Data entries
= = = =
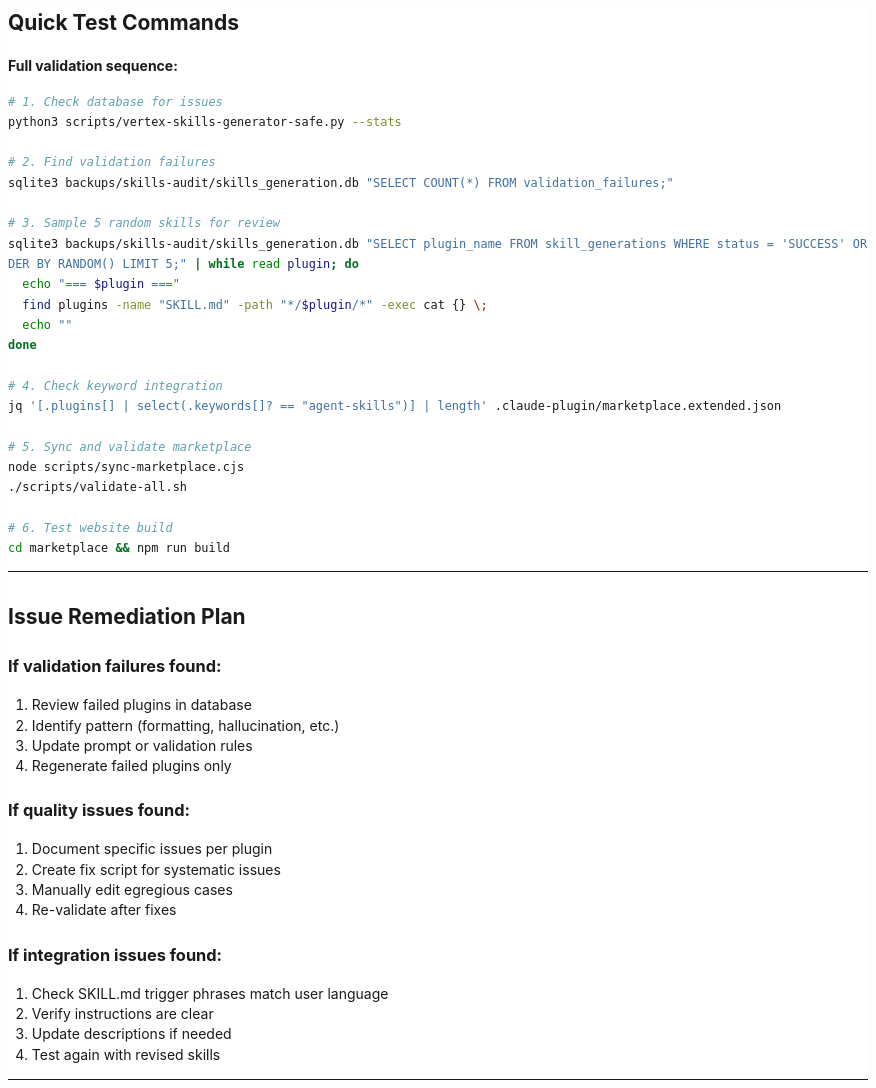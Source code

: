 ## Quick Test Commands

**Full validation sequence:**
```bash
# 1. Check database for issues
python3 scripts/vertex-skills-generator-safe.py --stats

# 2. Find validation failures
sqlite3 backups/skills-audit/skills_generation.db "SELECT COUNT(*) FROM validation_failures;"

# 3. Sample 5 random skills for review
sqlite3 backups/skills-audit/skills_generation.db "SELECT plugin_name FROM skill_generations WHERE status = 'SUCCESS' ORDER BY RANDOM() LIMIT 5;" | while read plugin; do
  echo "=== $plugin ==="
  find plugins -name "SKILL.md" -path "*/$plugin/*" -exec cat {} \;
  echo ""
done

# 4. Check keyword integration
jq '[.plugins[] | select(.keywords[]? == "agent-skills")] | length' .claude-plugin/marketplace.extended.json

# 5. Sync and validate marketplace
node scripts/sync-marketplace.cjs
./scripts/validate-all.sh

# 6. Test website build
cd marketplace && npm run build
```

---

## Issue Remediation Plan

### If validation failures found:
1. Review failed plugins in database
2. Identify pattern (formatting, hallucination, etc.)
3. Update prompt or validation rules
4. Regenerate failed plugins only

### If quality issues found:
1. Document specific issues per plugin
2. Create fix script for systematic issues
3. Manually edit egregious cases
4. Re-validate after fixes

### If integration issues found:
1. Check SKILL.md trigger phrases match user language
2. Verify instructions are clear
3. Update descriptions if needed
4. Test again with revised skills

---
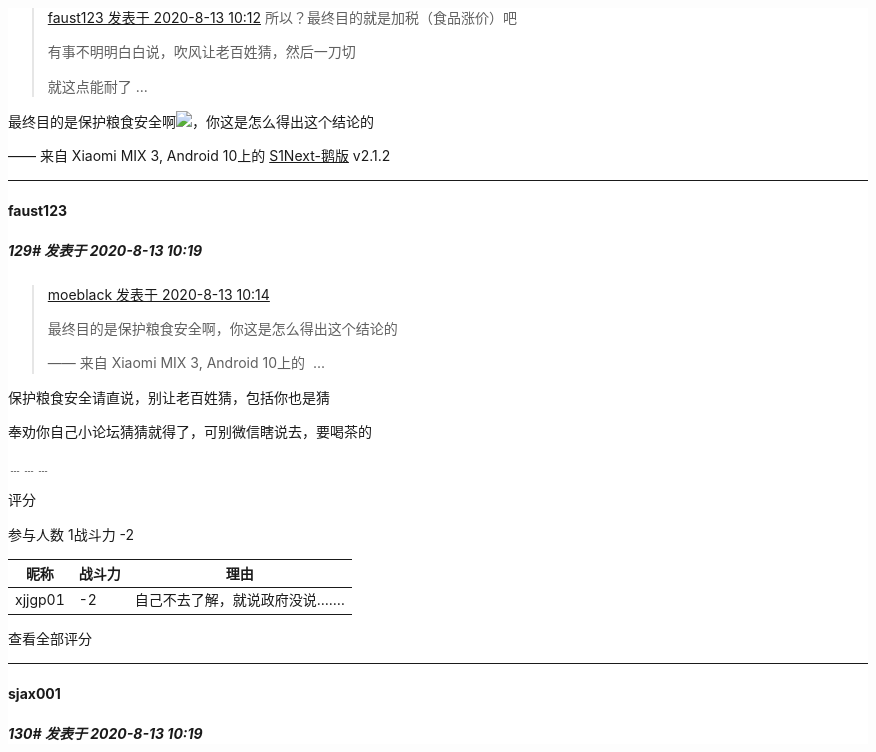 

<blockquote><a href="httphttps://bbs.saraba1st.com/2b/forum.php?mod=redirect&amp;goto=findpost&amp;pid=48412192&amp;ptid=1954416" target="_blank">faust123 发表于 2020-8-13 10:12</a>
所以？最终目的就是加税（食品涨价）吧

有事不明明白白说，吹风让老百姓猜，然后一刀切

就这点能耐了 ...</blockquote>
最终目的是保护粮食安全啊<img src="https://static.saraba1st.com/image/smiley/face2017/001.png" referrerpolicy="no-referrer">，你这是怎么得出这个结论的

—— 来自 Xiaomi MIX 3, Android 10上的 [S1Next-鹅版](https://github.com/ykrank/S1-Next/releases) v2.1.2







-----

####  faust123  
##### 129#       发表于 2020-8-13 10:19



<blockquote><a href="httphttps://bbs.saraba1st.com/2b/forum.php?mod=redirect&amp;goto=findpost&amp;pid=48412213&amp;ptid=1954416" target="_blank">moeblack 发表于 2020-8-13 10:14</a>

最终目的是保护粮食安全啊，你这是怎么得出这个结论的


—— 来自 Xiaomi MIX 3, Android 10上的  ...</blockquote>
保护粮食安全请直说，别让老百姓猜，包括你也是猜

奉劝你自己小论坛猜猜就得了，可别微信瞎说去，要喝茶的



﹍﹍﹍

评分





 参与人数 1战斗力 -2

|昵称|战斗力|理由|
|----|---|---|
| xjjgp01|-2|自己不去了解，就说政府没说…….|



查看全部评分






-----

####  sjax001  
##### 130#       发表于 2020-8-13 10:19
= = = =
An exact repeat of the lines from the one containing "就这点能耐了 ...</blockquote>" through the final line of the entries is the whole answer.

就这点能耐了 ...</blockquote>
最终目的是保护粮食安全啊<img src="https://static.saraba1st.com/image/smiley/face2017/001.png" referrerpolicy="no-referrer">，你这是怎么得出这个结论的

—— 来自 Xiaomi MIX 3, Android 10上的 [S1Next-鹅版](https://github.com/ykrank/S1-Next/releases) v2.1.2







-----

####  faust123  
##### 129#       发表于 2020-8-13 10:19



<blockquote><a href="httphttps://bbs.saraba1st.com/2b/forum.php?mod=redirect&amp;goto=findpost&amp;pid=48412213&amp;ptid=1954416" target="_blank">moeblack 发表于 2020-8-13 10:14</a>

最终目的是保护粮食安全啊，你这是怎么得出这个结论的


—— 来自 Xiaomi MIX 3, Android 10上的  ...</blockquote>
保护粮食安全请直说，别让老百姓猜，包括你也是猜

奉劝你自己小论坛猜猜就得了，可别微信瞎说去，要喝茶的



﹍﹍﹍

评分





 参与人数 1战斗力 -2

|昵称|战斗力|理由|
|----|---|---|
| xjjgp01|-2|自己不去了解，就说政府没说…….|



查看全部评分






-----

####  sjax001  
##### 130#       发表于 2020-8-13 10:19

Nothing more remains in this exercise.